● Exercise brief
Could you filter the records below down to the lines that include the word "huge"?

[Stored data entries]
§

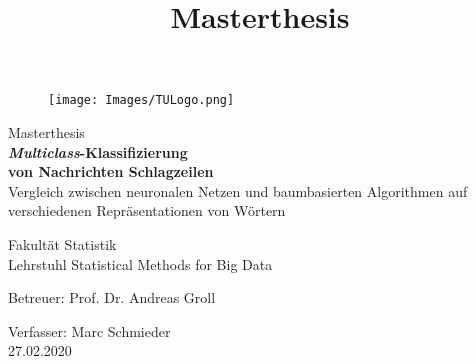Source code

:\documentclass[a4paper,11pt]{article}
\begin{document}
\begin{titlepage}

\vspace*{3cm}


\begin{figure}[t]
\begin{flushright}
\texttt{[image: Images/TULogo.png]}


\end{flushright}
\end{figure}
\vspace*{3cm}


\begin{center}

\vspace*{2cm}

\title{Masterthesis}



{\huge Masterthesis}\\
 {\huge{\textbf{\textit{Multiclass}-Klassifizierung \\
 von Nachrichten Schlagzeilen}}\\}
 \vspace{0.2cm}
 {\large  Vergleich zwischen neuronalen Netzen und baumbasierten Algorithmen auf verschiedenen Repräsentationen von Wörtern\\}
\vspace*{4cm}


{\large  Fakultät Statistik\\
Lehrstuhl Statistical Methods for Big Data }
\vspace*{0.5cm}

 \begin{large}
 Betreuer: Prof. Dr. Andreas Groll\\
  \end{large}

  \begin{large}
Verfasser: Marc Schmieder\\
27.02.2020\\
   \vspace*{2cm}

 \end{large}
\end{center}

\thispagestyle{empty}
\tableofcontents
\newpage

\label{sec:abkuerz}
\vspace{1cm}


\end{titlepage}
\end{document}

§

● Exercise result
{\huge Masterthesis}\\
 {\huge{\textbf{\textit{Multiclass}-Klassifizierung \\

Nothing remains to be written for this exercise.